> Directions for this task
Below are the records; copy every line in them that holds the string "Ihren".

━━ Input

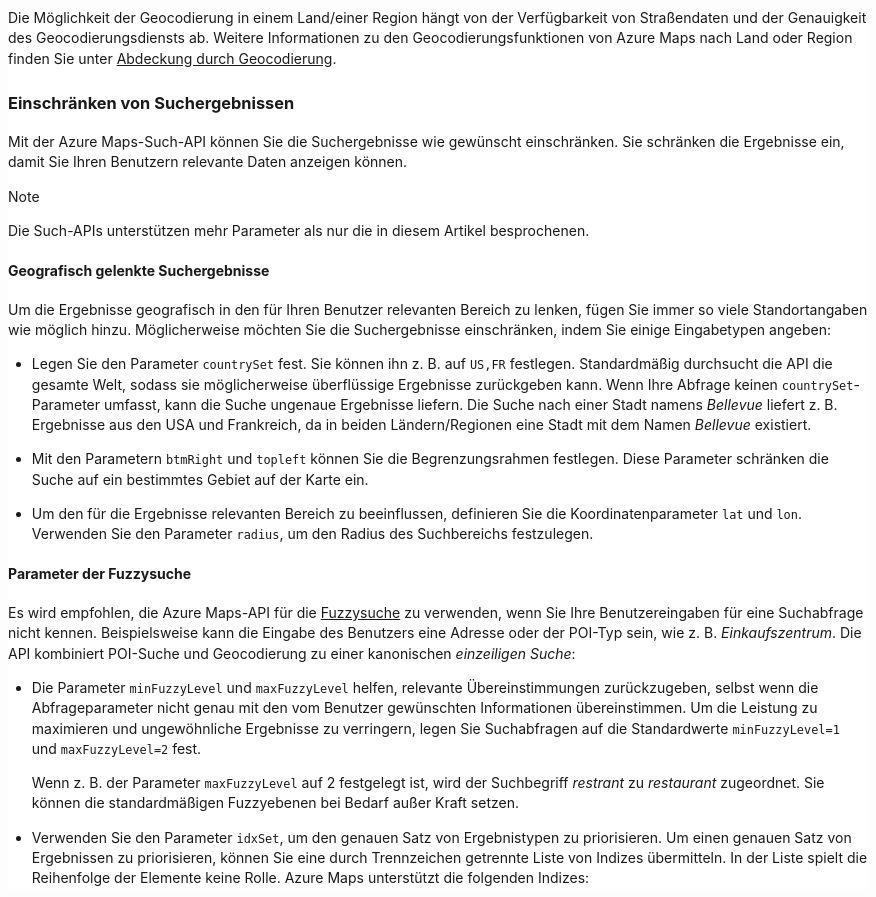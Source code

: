 Die Möglichkeit der Geocodierung in einem Land/einer Region hängt von der Verfügbarkeit von Straßendaten und der Genauigkeit des Geocodierungsdiensts ab. Weitere Informationen zu den Geocodierungsfunktionen von Azure Maps nach Land oder Region finden Sie unter [Abdeckung durch Geocodierung](https://docs.microsoft.com/azure/azure-maps/geocoding-coverage).

### <a name="limit-search-results"></a>Einschränken von Suchergebnissen

 Mit der Azure Maps-Such-API können Sie die Suchergebnisse wie gewünscht einschränken. Sie schränken die Ergebnisse ein, damit Sie Ihren Benutzern relevante Daten anzeigen können.

> [!NOTE]
> Die Such-APIs unterstützen mehr Parameter als nur die in diesem Artikel besprochenen.

#### <a name="geobiased-search-results"></a>Geografisch gelenkte Suchergebnisse

Um die Ergebnisse geografisch in den für Ihren Benutzer relevanten Bereich zu lenken, fügen Sie immer so viele Standortangaben wie möglich hinzu. Möglicherweise möchten Sie die Suchergebnisse einschränken, indem Sie einige Eingabetypen angeben:

* Legen Sie den Parameter `countrySet` fest. Sie können ihn z. B. auf `US,FR` festlegen. Standardmäßig durchsucht die API die gesamte Welt, sodass sie möglicherweise überflüssige Ergebnisse zurückgeben kann. Wenn Ihre Abfrage keinen `countrySet`-Parameter umfasst, kann die Suche ungenaue Ergebnisse liefern. Die Suche nach einer Stadt namens *Bellevue* liefert z. B. Ergebnisse aus den USA und Frankreich, da in beiden Ländern/Regionen eine Stadt mit dem Namen *Bellevue* existiert.

* Mit den Parametern `btmRight` und `topleft` können Sie die Begrenzungsrahmen festlegen. Diese Parameter schränken die Suche auf ein bestimmtes Gebiet auf der Karte ein.

* Um den für die Ergebnisse relevanten Bereich zu beeinflussen, definieren Sie die Koordinatenparameter `lat` und `lon`. Verwenden Sie den Parameter `radius`, um den Radius des Suchbereichs festzulegen.


#### <a name="fuzzy-search-parameters"></a>Parameter der Fuzzysuche

Es wird empfohlen, die Azure Maps-API für die [Fuzzysuche](https://docs.microsoft.com/rest/api/maps/search/getsearchfuzzy) zu verwenden, wenn Sie Ihre Benutzereingaben für eine Suchabfrage nicht kennen. Beispielsweise kann die Eingabe des Benutzers eine Adresse oder der POI-Typ sein, wie z. B. *Einkaufszentrum*. Die API kombiniert POI-Suche und Geocodierung zu einer kanonischen *einzeiligen Suche*: 

* Die Parameter `minFuzzyLevel` und `maxFuzzyLevel` helfen, relevante Übereinstimmungen zurückzugeben, selbst wenn die Abfrageparameter nicht genau mit den vom Benutzer gewünschten Informationen übereinstimmen. Um die Leistung zu maximieren und ungewöhnliche Ergebnisse zu verringern, legen Sie Suchabfragen auf die Standardwerte `minFuzzyLevel=1` und `maxFuzzyLevel=2` fest. 

    Wenn z. B. der Parameter `maxFuzzyLevel` auf 2 festgelegt ist, wird der Suchbegriff *restrant* zu *restaurant* zugeordnet. Sie können die standardmäßigen Fuzzyebenen bei Bedarf außer Kraft setzen. 

* Verwenden Sie den Parameter `idxSet`, um den genauen Satz von Ergebnistypen zu priorisieren. Um einen genauen Satz von Ergebnissen zu priorisieren, können Sie eine durch Trennzeichen getrennte Liste von Indizes übermitteln. In der Liste spielt die Reihenfolge der Elemente keine Rolle. Azure Maps unterstützt die folgenden Indizes:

━━━━

> Answer section
 Mit der Azure Maps-Such-API können Sie die Suchergebnisse wie gewünscht einschränken. Sie schränken die Ergebnisse ein, damit Sie Ihren Benutzern relevante Daten anzeigen können.
Um die Ergebnisse geografisch in den für Ihren Benutzer relevanten Bereich zu lenken, fügen Sie immer so viele Standortangaben wie möglich hinzu. Möglicherweise möchten Sie die Suchergebnisse einschränken, indem Sie einige Eingabetypen angeben:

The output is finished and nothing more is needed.